Look in the material below for the line holding "The sender can set". Set it down exactly, with each later line up to and including the line holding "The sender can disallow".
################
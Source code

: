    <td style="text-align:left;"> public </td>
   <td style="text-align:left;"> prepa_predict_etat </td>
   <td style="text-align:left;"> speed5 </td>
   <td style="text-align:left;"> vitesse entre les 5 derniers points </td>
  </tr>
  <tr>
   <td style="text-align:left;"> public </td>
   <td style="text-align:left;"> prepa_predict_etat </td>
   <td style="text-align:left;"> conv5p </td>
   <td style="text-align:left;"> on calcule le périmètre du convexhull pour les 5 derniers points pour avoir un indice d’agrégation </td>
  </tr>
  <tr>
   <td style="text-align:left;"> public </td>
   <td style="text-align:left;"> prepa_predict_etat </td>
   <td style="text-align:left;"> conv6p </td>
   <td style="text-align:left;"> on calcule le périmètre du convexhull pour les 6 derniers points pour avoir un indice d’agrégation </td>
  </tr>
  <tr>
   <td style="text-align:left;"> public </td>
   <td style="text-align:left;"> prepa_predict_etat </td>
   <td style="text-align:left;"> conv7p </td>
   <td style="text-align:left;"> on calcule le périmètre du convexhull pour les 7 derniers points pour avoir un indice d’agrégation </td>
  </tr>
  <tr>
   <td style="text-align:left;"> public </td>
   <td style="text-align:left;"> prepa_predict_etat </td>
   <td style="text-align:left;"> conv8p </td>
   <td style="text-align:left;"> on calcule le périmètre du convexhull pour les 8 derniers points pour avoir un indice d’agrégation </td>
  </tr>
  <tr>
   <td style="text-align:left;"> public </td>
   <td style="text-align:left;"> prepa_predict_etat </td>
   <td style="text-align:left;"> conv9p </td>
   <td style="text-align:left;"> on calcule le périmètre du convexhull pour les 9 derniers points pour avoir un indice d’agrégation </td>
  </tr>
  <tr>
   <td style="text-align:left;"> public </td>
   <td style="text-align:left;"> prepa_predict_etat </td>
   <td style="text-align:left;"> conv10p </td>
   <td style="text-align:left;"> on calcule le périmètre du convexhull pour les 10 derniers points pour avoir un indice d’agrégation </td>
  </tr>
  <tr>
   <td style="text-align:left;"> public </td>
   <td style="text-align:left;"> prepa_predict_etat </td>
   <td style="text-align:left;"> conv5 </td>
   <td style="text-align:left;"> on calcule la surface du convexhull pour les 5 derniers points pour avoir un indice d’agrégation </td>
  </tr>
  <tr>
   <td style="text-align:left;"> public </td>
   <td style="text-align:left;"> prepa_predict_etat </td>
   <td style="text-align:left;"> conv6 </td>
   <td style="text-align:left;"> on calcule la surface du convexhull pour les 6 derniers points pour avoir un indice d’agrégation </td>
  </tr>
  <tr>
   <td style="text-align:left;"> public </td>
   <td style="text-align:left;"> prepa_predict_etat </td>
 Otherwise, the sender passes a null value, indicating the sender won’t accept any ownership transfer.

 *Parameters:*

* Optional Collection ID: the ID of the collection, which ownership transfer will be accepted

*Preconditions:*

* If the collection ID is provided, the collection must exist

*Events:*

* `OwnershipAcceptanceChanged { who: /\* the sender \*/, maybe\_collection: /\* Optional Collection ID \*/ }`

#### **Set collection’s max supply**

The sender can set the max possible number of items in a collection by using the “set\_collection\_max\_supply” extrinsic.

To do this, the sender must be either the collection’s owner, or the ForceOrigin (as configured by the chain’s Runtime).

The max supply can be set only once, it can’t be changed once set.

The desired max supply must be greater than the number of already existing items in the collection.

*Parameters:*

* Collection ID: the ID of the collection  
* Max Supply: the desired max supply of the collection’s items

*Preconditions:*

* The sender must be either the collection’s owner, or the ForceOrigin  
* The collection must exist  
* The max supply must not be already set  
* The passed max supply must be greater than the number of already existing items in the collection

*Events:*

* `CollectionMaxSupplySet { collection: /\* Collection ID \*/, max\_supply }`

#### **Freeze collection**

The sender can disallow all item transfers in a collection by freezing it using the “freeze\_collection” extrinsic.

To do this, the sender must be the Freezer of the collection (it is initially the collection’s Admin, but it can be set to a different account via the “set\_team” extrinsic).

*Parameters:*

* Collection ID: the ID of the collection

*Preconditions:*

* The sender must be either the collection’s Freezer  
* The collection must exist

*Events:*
################
Response to this exercise
The sender can set the max possible number of items in a collection by using the “set\_collection\_max\_supply” extrinsic.

To do this, the sender must be either the collection’s owner, or the ForceOrigin (as configured by the chain’s Runtime).

The max supply can be set only once, it can’t be changed once set.

The desired max supply must be greater than the number of already existing items in the collection.

*Parameters:*

* Collection ID: the ID of the collection  
* Max Supply: the desired max supply of the collection’s items

*Preconditions:*

* The sender must be either the collection’s owner, or the ForceOrigin  
* The collection must exist  
* The max supply must not be already set  
* The passed max supply must be greater than the number of already existing items in the collection

*Events:*

* `CollectionMaxSupplySet { collection: /\* Collection ID \*/, max\_supply }`

#### **Freeze collection**

The sender can disallow all item transfers in a collection by freezing it using the “freeze\_collection” extrinsic.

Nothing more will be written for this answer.